NATO Chicago Summit: roundtable maps out important new proposals for May 2012edit
US and European officials and experts come to Wilton Park to assess lessons of NATO’s Libya campaign and to examine how to preserve core defence capabilities in the midst of unprecedented financial pressures.
Re-engineering the transatlantic security and defence relationship
Monday 12 – Wednesday 14 September 2011 (WP1129)
The senior officials and experts participating in this roundtable discussion noted that it came at a very timely juncture following the fall of the Qaddafi regime in Libya and the start of detailed policy deliberations regarding the agenda and goals for next year’s NATO Summit. The summit will take place in Chicago, President Obama’s hometown, and with the US presidential campaign in full swing, which provides both challenges and opportunities in presenting a compelling message to the American body politic and public opinion regarding the Alliance’s contribution to US security.
The Libya campaign reflected NATO’s strength as a flexible and effective framework for combining the capabilities of European and North American allies on behalf of transatlantic values and interests. With the United States playing only a supporting rather than a leading role, Libya represented a fundamental change from the way that NATO has conducted previous military operations, and brought into play the possibility of new forms of “burden-sharing” within the Alliance. Yet, Libya also provided important lessons concerning defence priorities, as NATO struggled to deploy and sustain the full suite of operational capabilities needed for the campaign. The Alliance passed a relatively modest “stress test” with not very much margin.

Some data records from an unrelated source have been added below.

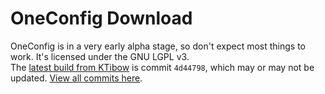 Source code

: # OneConfig Download
OneConfig is in a very early alpha stage, so don't expect most things to work. It's licensed under the GNU LGPL v3.  
The [latest build from KTibow](./oneconfig-1.8.9-forge-0.1.0.jar) is commit `4d44798`, which may or may not be updated. [View all commits here](https://github.com/Polyfrost/OneConfig/commits/).  
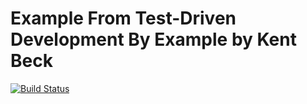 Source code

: # Example From Test-Driven Development By Example by Kent Beck

[![Build Status](https://travis-ci.com/dbgsprw/TDDBEPractice.svg?branch=master)](https://travis-ci.com/dbgsprw/TDDBEPractice)
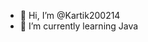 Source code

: - 👋 Hi, I’m @Kartik200214
- 🌱 I’m currently learning Java


<!---
Kartik200214/Kartik200214 is a ✨ special ✨ repository because its `README.md` (this file) appears on your GitHub profile.
You can click the Preview link to take a look at your changes.
--->
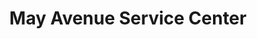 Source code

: ---
title: "May Avenue Service Center"
url: /oklahoma-city/may-avenue-service-center/
shop: Autowerkstatt
---
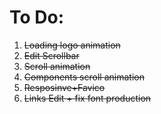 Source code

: <h1>To Do:</h1>
<ol>
    <li><strike>Loading logo animation</strike></li>
    <li><strike>Edit Scrollbar</strike></li>
    <li><strike>Scroll animation</strike></li>
    <li><strike>Components scroll animation</strike></li>
    <li><strike>Resposinve+Favico</strike></li>
    <li><strike>Links Edit + fix font production</strike></li>
</ol> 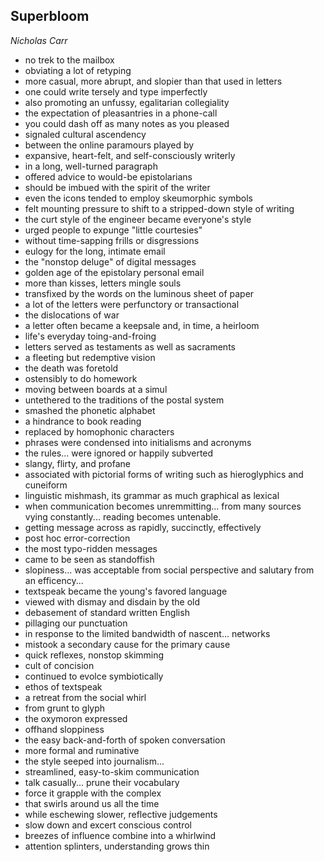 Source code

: ## Superbloom

_Nicholas Carr_

* no trek to the mailbox
* obviating a lot of retyping
* more casual, more abrupt, and slopier than that used in letters
* one could write tersely and type imperfectly
* also promoting an unfussy, egalitarian collegiality
* the expectation of pleasantries in a phone-call
* you could dash off as many notes as you pleased
* signaled cultural ascendency
* between the online paramours played by
* expansive, heart-felt, and self-consciously writerly
* in a long, well-turned paragraph
* offered advice to would-be epistolarians
* should be imbued with the spirit of the writer
* even the icons tended to employ skeumorphic symbols
* felt mounting pressure to shift to a stripped-down style of writing
* the curt style of the engineer became everyone's style
* urged people to expunge "little courtesies" 
* without time-sapping frills or disgressions
* eulogy for the long, intimate email
* the "nonstop deluge" of digital messages
* golden age of the epistolary personal email
* more than kisses, letters mingle souls
* transfixed by the words on the luminous sheet of paper
* a lot of the letters were perfunctory or transactional
* the dislocations of war
* a letter often became a keepsale and, in time, a heirloom
* life's everyday toing-and-froing
* letters served as testaments as well as sacraments
* a fleeting but redemptive vision
* the death was foretold
* ostensibly to do homework
* moving between boards at a simul
* untethered to the traditions of the postal system
* smashed the phonetic alphabet
* a hindrance to book reading
* replaced by homophonic characters
* phrases were condensed into initialisms and acronyms
* the rules... were ignored or happily subverted
* slangy, flirty, and profane
* associated with pictorial forms of writing such as hieroglyphics and cuneiform
* linguistic mishmash, its grammar as much graphical as lexical
* when communication becomes unremmitting... from many sources vying constantly... reading becomes untenable.
* getting message across as rapidly, succinctly, effectively
* post hoc error-correction
* the most typo-ridden messages
* came to be seen as standoffish
* slopiness... was acceptable from social perspective and salutary from an efficency...
* textspeak became the young's favored language
* viewed with dismay and disdain by the old
* debasement of standard written English
* pillaging our punctuation
* in response to the limited bandwidth of nascent... networks
* mistook a secondary cause for the primary cause
* quick reflexes, nonstop skimming
* cult of concision
* continued to evolce symbiotically
* ethos of textspeak
* a retreat from the social whirl
* from grunt to glyph
* the oxymoron expressed
* offhand sloppiness
* the easy back-and-forth of spoken conversation
* more formal and ruminative
* the style seeped into journalism...
* streamlined, easy-to-skim communication
* talk casually... prune their vocabulary
* force it grapple with the complex
* that swirls around us all the time
* while eschewing slower, reflective judgements
* slow down and excert conscious control
* breezes of influence combine into a whirlwind
* attention splinters, understanding grows thin
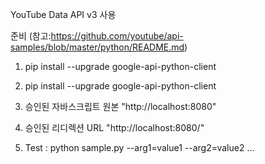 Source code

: YouTube Data API v3 사용

준비
(참고:https://github.com/youtube/api-samples/blob/master/python/README.md)

1. pip install --upgrade google-api-python-client

2. pip install --upgrade google-api-python-client

3. 승인된 자바스크립트 원본
"http://localhost:8080"

4. 승인된 리디렉션 URL
"http://localhost:8080/"

5. Test : python sample.py --arg1=value1 --arg2=value2 ...
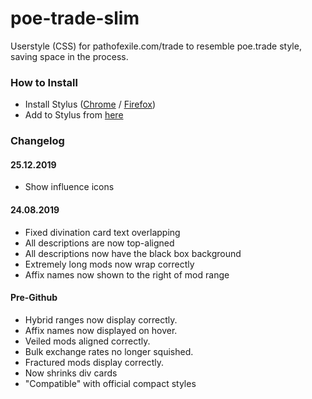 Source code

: # poe-trade-slim
Userstyle (CSS) for pathofexile.com/trade to resemble poe.trade style, saving space in the process.
### How to Install
- Install Stylus ([Chrome](https://chrome.google.com/webstore/detail/stylus/clngdbkpkpeebahjckkjfobafhncgmne) / [Firefox](https://addons.mozilla.org/en-US/firefox/addon/styl-us/))
- Add to Stylus from [here](https://userstyles.org/styles/161261/poe-trade-slim)
### Changelog
#### 25.12.2019
- Show influence icons
#### 24.08.2019
- Fixed divination card text overlapping
- All descriptions are now top-aligned
- All descriptions now have the black box background
- Extremely long mods now wrap correctly
- Affix names now shown to the right of mod range
#### Pre-Github
- Hybrid ranges now display correctly.
- Affix names now displayed on hover.
- Veiled mods aligned correctly.
- Bulk exchange rates no longer squished.
- Fractured mods display correctly.
- Now shrinks div cards
- "Compatible" with official compact styles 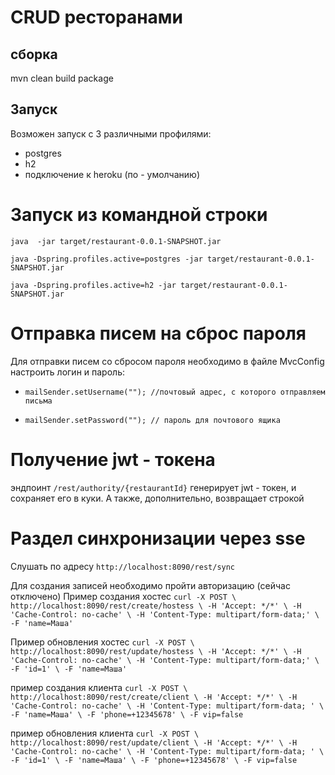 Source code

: # CRUD ресторанами

## сборка

mvn clean build package

## Запуск

Возможен запуск с 3 различными профилями: 
- postgres
- h2 
- подключение к heroku (по - умолчанию)


# Запуск из командной строки
`java  -jar target/restaurant-0.0.1-SNAPSHOT.jar` 

`java -Dspring.profiles.active=postgres -jar target/restaurant-0.0.1-SNAPSHOT.jar`
 
`java -Dspring.profiles.active=h2 -jar target/restaurant-0.0.1-SNAPSHOT.jar` 


# Отправка писем на сброс пароля 
Для отправки писем со сбросом пароля необходимо в файле MvcConfig
настроить логин и пароль:
- `mailSender.setUsername(""); //почтовый адрес, с которого отправляем письма `

- `mailSender.setPassword(""); // пароль для почтового ящика `

# Получение jwt - токена
 эндпоинт `/rest/authority/{restaurantId}` генерирует jwt - токен, и сохраняет его в куки. 
 А также, дополнительно, возвращает строкой 
 
# Раздел синхронизации через sse
Слушать по адресу `http://localhost:8090/rest/sync`

Для создания записей необходимо пройти авторизацию (сейчас отключено)
Пример создания хостес
`curl -X POST \
  http://localhost:8090/rest/create/hostess \
  -H 'Accept: */*' \
  -H 'Cache-Control: no-cache' \
  -H 'Content-Type: multipart/form-data;' \
  -F 'name=Маша'`
 
 Пример обновления хостес
 `curl -X POST \
   http://localhost:8090/rest/update/hostess \
   -H 'Accept: */*' \
   -H 'Cache-Control: no-cache' \
   -H 'Content-Type: multipart/form-data;' \
   -F 'id=1' \
   -F 'name=Маша'`
 
 пример создания клиента
 `curl -X POST \
   http://localhost:8090/rest/create/client \
   -H 'Accept: */*' \
   -H 'Cache-Control: no-cache' \
   -H 'Content-Type: multipart/form-data; ' \
   -F 'name=Маша' \
   -F 'phone=+12345678' \
   -F vip=false`
   
пример обновления клиента
`curl -X POST \
  http://localhost:8090/rest/update/client \
  -H 'Accept: */*' \
  -H 'Cache-Control: no-cache' \
  -H 'Content-Type: multipart/form-data; ' \
  -F 'id=1' \
  -F 'name=Маша' \
  -F 'phone=+12345678' \
  -F vip=false` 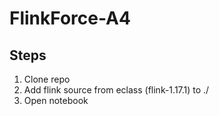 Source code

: # FlinkForce-A4

## Steps
1. Clone repo
2. Add flink source from eclass (flink-1.17.1) to ./
3. Open notebook
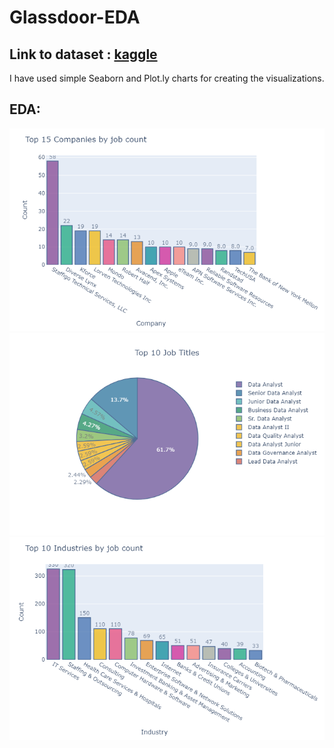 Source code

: # Glassdoor-EDA

## Link to dataset : [kaggle](https://www.kaggle.com/andrewmvd/data-analyst-jobs)
I have used simple Seaborn and Plot.ly charts for creating the visualizations.

## EDA:
![](https://github.com/2000siddharth/Glassdoor-EDA/blob/master/newplot%20(2).png)
![](https://github.com/2000siddharth/Glassdoor-EDA/blob/master/newplot%20(3).png)
![](https://github.com/2000siddharth/Glassdoor-EDA/blob/master/newplot%20(4).png)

At a time of diminishing defence spending on both sides of the Atlantic, it is urgent for NATO and its members to determine a set of ‘core capabilities’ that cannot be allowed to disappear, and to make those capabilities the highest priority for available resources. The creation of ‘Mission Focus Groups’ (MFGs), organised around core capability requirements, could provide a valuable ‘Smart Defence’ tool to strengthen NATO’s defence planning process. NATO’s benchmark for member state defence budgets to equal at least 2% of GdP should arguably be dropped in favour of new, qualitative measures for defence spending. Economic and finance ministers should participate in the Chicago Summit to bring their expertise to bear on the very difficult choices confronting member states.
In order to deliver more effective and efficient security and defence capability at a time of structural financial crisis, it is critical for NATO and the EU to continue strengthening cooperation and coordination regarding defence capabilities as well as the use of non-military resources for crisis management. Given the impediments that exist to greater institutional cooperation, there could be much merit in the convening of an intergovernmental forum of all NATO and EU members. The forum could formulate plans for cooperative programmes on conflict prevention and building partner capacity, drawing on the military and civilian resources of all NATO and EU members as well as those of the two institutions.
The speech on NATO’s future that US Defense Secretary Bob Gates delivered in Brussels last June stressed the very important contribution that NATO has made in Afghanistan. But it also expressed great concern over the “real possibility for a dim, if not dismal future” for NATO if the decline in European defence capabilities is not halted and reversed, as future US political leaders may come to question its value. Given the political impossibility of increased defence spending, and real risk of further cuts, there is a fundamental need to break out of deeply entrenched ways of doing business in order to generate more efficient and effective defence capability with diminished resources.